HOW TO COMPLETE THIS TASK: How many lines in the data below contain the string "True"? State that number only.

MATERIAL FOR THE TASK:
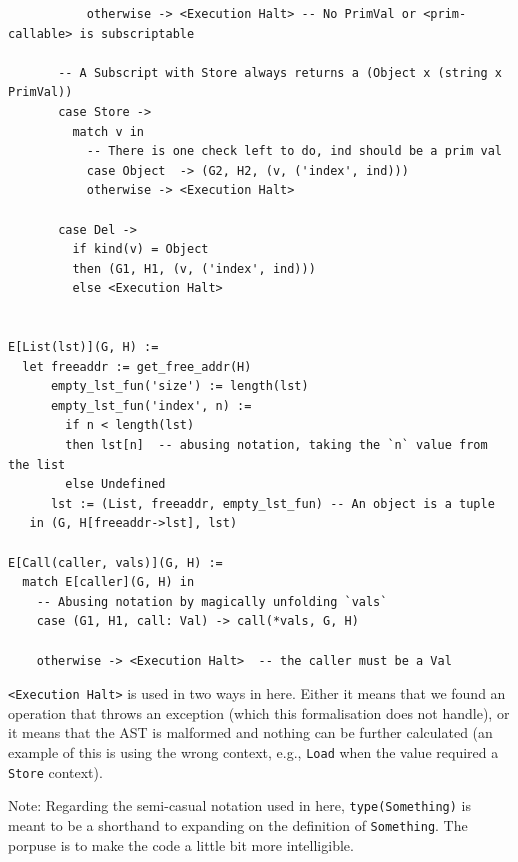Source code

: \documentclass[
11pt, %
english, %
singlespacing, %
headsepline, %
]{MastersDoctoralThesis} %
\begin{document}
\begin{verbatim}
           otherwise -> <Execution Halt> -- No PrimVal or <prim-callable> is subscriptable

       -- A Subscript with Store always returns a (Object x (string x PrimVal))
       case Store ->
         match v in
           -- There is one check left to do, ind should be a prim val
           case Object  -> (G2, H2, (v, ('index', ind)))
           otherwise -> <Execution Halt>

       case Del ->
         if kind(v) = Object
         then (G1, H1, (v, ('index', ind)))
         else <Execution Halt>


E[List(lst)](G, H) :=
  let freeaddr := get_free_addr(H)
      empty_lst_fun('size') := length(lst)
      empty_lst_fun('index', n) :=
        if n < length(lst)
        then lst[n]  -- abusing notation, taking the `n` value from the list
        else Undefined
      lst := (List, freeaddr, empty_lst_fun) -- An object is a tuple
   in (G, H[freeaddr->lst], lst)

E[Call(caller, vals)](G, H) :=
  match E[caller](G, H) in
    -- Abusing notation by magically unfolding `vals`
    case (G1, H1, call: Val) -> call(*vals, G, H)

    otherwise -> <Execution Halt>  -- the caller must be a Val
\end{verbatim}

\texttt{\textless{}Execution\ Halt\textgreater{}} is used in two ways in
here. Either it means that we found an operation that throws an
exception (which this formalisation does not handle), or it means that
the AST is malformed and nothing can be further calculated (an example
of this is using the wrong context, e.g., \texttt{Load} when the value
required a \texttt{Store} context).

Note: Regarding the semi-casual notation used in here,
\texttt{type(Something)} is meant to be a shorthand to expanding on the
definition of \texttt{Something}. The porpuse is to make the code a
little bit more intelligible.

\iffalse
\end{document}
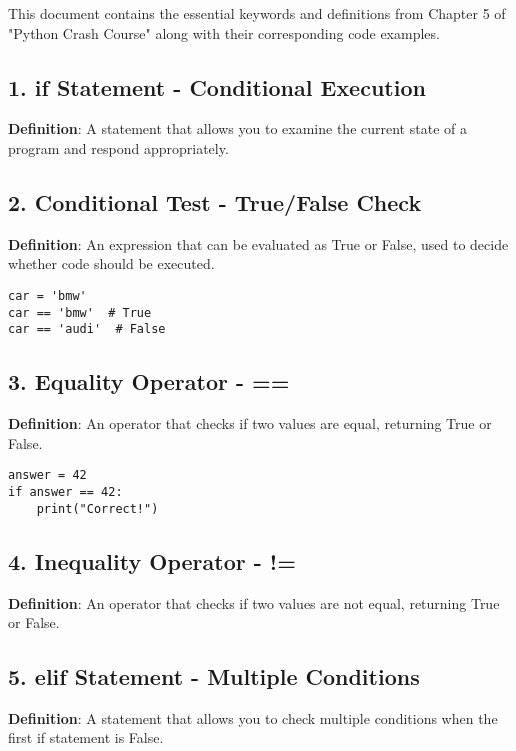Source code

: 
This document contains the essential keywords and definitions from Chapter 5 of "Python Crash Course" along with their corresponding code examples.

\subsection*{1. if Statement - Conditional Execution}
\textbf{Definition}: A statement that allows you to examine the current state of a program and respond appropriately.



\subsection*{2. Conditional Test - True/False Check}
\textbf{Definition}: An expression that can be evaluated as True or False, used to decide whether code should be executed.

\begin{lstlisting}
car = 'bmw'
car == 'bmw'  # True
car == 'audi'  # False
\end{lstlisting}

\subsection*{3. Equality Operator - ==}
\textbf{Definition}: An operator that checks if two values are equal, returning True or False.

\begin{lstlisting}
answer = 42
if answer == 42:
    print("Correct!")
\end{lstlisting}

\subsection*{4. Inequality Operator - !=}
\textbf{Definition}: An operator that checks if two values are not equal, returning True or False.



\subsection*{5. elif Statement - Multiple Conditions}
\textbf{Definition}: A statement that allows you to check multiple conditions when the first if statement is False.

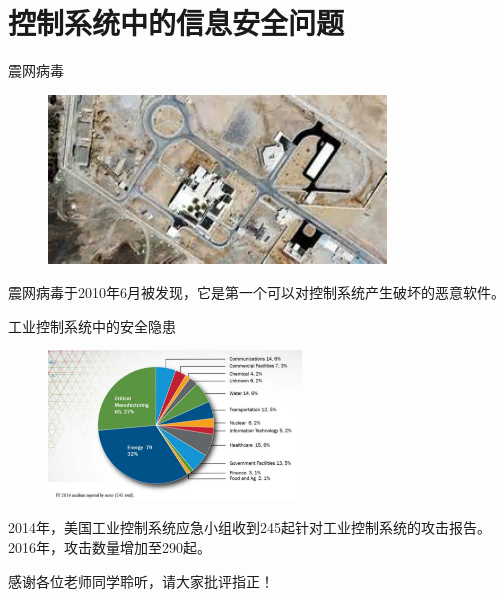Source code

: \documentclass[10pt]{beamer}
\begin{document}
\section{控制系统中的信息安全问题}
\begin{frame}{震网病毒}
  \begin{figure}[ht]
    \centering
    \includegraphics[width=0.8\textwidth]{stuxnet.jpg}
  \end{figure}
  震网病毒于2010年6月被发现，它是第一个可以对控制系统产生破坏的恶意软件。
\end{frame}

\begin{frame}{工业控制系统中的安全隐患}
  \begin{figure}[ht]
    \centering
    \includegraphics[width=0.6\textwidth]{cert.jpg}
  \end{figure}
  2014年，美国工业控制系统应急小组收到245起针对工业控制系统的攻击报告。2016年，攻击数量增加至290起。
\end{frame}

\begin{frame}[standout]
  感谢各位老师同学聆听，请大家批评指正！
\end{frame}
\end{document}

...

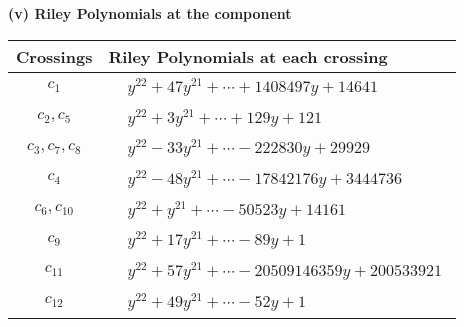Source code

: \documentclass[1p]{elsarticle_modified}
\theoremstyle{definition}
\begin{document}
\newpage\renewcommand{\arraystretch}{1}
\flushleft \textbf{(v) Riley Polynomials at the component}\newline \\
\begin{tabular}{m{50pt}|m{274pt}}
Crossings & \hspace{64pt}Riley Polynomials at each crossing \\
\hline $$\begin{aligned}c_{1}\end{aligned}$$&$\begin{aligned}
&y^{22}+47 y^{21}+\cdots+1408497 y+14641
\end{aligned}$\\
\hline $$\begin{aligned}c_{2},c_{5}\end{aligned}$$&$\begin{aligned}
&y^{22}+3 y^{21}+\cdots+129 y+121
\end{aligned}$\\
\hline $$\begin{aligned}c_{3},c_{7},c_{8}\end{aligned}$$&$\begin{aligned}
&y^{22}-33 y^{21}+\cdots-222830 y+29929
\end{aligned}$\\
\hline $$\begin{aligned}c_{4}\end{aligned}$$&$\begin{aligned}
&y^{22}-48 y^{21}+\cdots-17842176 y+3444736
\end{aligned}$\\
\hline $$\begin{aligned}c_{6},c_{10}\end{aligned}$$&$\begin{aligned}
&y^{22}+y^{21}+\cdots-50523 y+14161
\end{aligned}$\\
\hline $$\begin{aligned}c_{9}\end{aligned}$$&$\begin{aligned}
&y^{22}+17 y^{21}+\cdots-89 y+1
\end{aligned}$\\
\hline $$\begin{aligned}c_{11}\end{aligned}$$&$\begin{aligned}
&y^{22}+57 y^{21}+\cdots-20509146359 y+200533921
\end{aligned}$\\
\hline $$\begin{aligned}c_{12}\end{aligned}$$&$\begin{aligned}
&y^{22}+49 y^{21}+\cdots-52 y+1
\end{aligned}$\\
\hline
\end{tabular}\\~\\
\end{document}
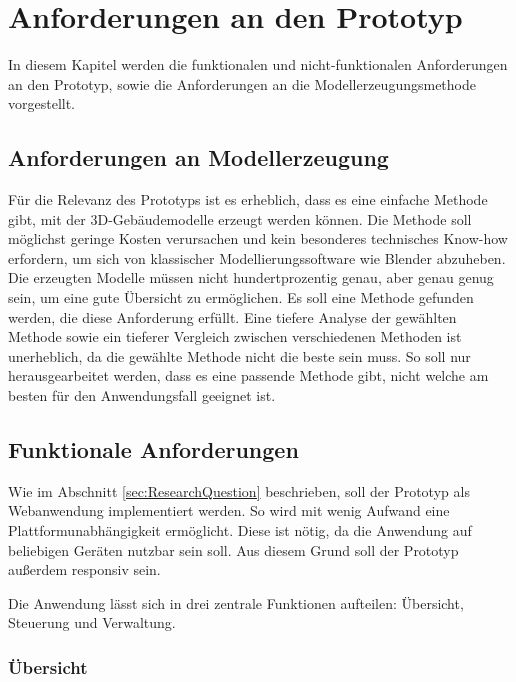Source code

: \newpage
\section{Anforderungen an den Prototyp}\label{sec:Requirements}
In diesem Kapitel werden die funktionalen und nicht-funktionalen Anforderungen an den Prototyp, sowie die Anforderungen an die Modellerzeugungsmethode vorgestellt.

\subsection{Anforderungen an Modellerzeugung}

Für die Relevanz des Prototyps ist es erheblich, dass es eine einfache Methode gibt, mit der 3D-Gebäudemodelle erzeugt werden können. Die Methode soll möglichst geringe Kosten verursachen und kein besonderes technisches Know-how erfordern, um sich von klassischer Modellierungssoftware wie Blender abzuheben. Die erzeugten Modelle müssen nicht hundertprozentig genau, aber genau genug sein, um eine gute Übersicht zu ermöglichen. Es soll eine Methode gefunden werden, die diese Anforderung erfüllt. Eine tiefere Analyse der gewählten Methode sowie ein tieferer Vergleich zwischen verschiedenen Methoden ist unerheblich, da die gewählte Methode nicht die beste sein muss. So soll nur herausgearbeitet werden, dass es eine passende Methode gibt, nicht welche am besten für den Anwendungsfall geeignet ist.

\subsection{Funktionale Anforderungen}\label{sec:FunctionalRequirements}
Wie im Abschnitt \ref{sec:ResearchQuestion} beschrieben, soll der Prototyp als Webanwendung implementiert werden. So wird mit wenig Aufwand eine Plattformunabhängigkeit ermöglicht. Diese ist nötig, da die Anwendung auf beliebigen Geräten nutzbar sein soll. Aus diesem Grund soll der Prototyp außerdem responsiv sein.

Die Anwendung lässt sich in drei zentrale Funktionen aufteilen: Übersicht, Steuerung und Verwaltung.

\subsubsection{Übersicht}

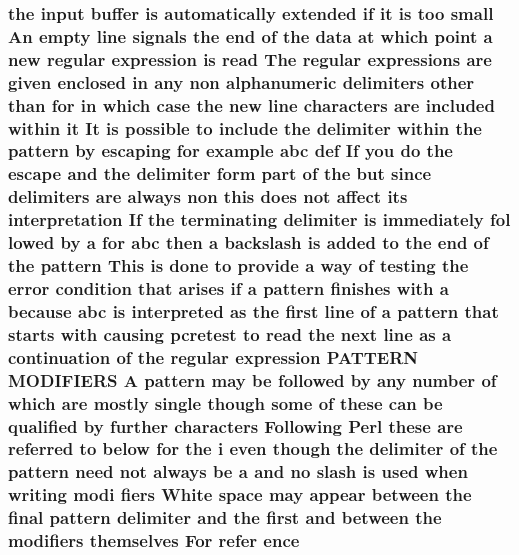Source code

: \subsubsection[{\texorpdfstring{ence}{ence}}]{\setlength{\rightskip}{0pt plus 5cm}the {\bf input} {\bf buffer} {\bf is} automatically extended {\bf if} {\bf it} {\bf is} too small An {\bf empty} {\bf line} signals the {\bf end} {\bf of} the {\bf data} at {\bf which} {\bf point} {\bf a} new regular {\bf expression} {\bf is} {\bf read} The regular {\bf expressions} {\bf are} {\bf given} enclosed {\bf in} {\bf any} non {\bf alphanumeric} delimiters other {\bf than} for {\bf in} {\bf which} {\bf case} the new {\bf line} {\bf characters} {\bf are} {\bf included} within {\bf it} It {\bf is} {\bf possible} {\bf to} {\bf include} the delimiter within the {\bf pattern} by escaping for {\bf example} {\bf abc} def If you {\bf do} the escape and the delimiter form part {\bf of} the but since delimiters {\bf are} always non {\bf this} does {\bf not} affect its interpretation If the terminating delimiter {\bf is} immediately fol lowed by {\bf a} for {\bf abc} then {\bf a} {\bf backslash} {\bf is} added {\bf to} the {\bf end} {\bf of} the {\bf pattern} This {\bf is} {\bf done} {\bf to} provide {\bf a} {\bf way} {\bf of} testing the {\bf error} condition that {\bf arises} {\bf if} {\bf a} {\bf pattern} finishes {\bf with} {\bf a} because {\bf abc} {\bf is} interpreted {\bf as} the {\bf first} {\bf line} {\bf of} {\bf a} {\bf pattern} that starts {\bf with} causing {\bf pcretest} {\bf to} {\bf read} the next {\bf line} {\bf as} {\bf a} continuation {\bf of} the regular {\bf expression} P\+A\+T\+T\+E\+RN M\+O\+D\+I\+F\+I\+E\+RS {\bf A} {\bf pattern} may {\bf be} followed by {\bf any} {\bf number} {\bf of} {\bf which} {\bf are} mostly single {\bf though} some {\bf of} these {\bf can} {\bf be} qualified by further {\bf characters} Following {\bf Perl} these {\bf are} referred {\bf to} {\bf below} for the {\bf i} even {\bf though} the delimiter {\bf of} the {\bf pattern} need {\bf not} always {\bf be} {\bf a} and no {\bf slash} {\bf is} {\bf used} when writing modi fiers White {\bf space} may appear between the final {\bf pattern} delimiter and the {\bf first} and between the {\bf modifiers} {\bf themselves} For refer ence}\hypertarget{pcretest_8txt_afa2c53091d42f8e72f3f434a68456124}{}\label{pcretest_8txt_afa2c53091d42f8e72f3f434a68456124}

RESPONSE AREA: 5